• **Data extracted from a collection**
━━━━━━━━━━━━━━━━

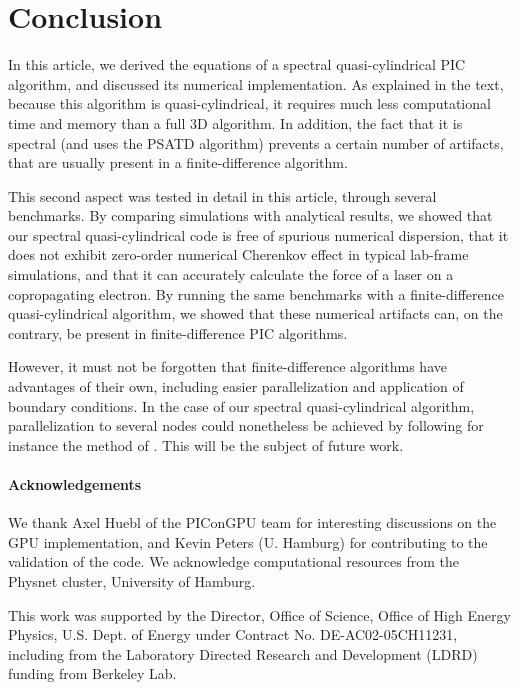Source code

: \documentclass[1p,times]{elsarticle}
\begin{document}
\section*{Conclusion}

In this article, we derived the equations of a spectral
quasi-cylindrical PIC algorithm, and discussed its numerical
implementation. As explained in the text, because this algorithm is
quasi-cylindrical, it requires much less computational
time and memory than a full 3D algorithm. In addition, the fact
that it is spectral (and uses the PSATD algorithm) prevents a certain number of
artifacts, that are usually present in a finite-difference algorithm.

This second aspect was tested in detail in this article, through
several benchmarks. By comparing simulations with analytical results, 
we showed that our spectral quasi-cylindrical code is free of
spurious numerical dispersion, that it does not exhibit zero-order 
numerical Cherenkov effect in typical lab-frame
simulations, and that it can accurately calculate the force of a
laser on a copropagating electron. By running the
same benchmarks with a finite-difference quasi-cylindrical algorithm, we showed that
these numerical artifacts can, on the contrary, be present in
finite-difference PIC algorithms. 

However, it must not be forgotten that
finite-difference algorithms have advantages of their own, including
easier parallelization and application of boundary conditions. In the
case of our spectral quasi-cylindrical algorithm, parallelization to
several nodes could nonetheless be achieved by following for instance the
method of \cite{VayJCP2013}. This will be the subject of future work. 

\paragraph{Acknowledgements}

We thank Axel Huebl of the PIConGPU team \cite{PIConGPU} for
interesting discussions on the GPU implementation, and Kevin Peters
(U. Hamburg) for contributing to the validation of the code.
We acknowledge computational resources from the Physnet cluster, 
University of Hamburg.

This work was supported by the Director, Office of Science, Office of High Energy Physics, U.S. Dept. of Energy under Contract No. DE-AC02-05CH11231, including from the Laboratory Directed Research and Development (LDRD) funding from Berkeley Lab.
\end{document}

━━━━━━━━━━━━━━━━

• **What you will do**
Scan the entries above for the word "with" and collect each line holding it.

• **Output of the exercise**
several benchmarks. By comparing simulations with analytical results, 
same benchmarks with a finite-difference quasi-cylindrical algorithm, we showed that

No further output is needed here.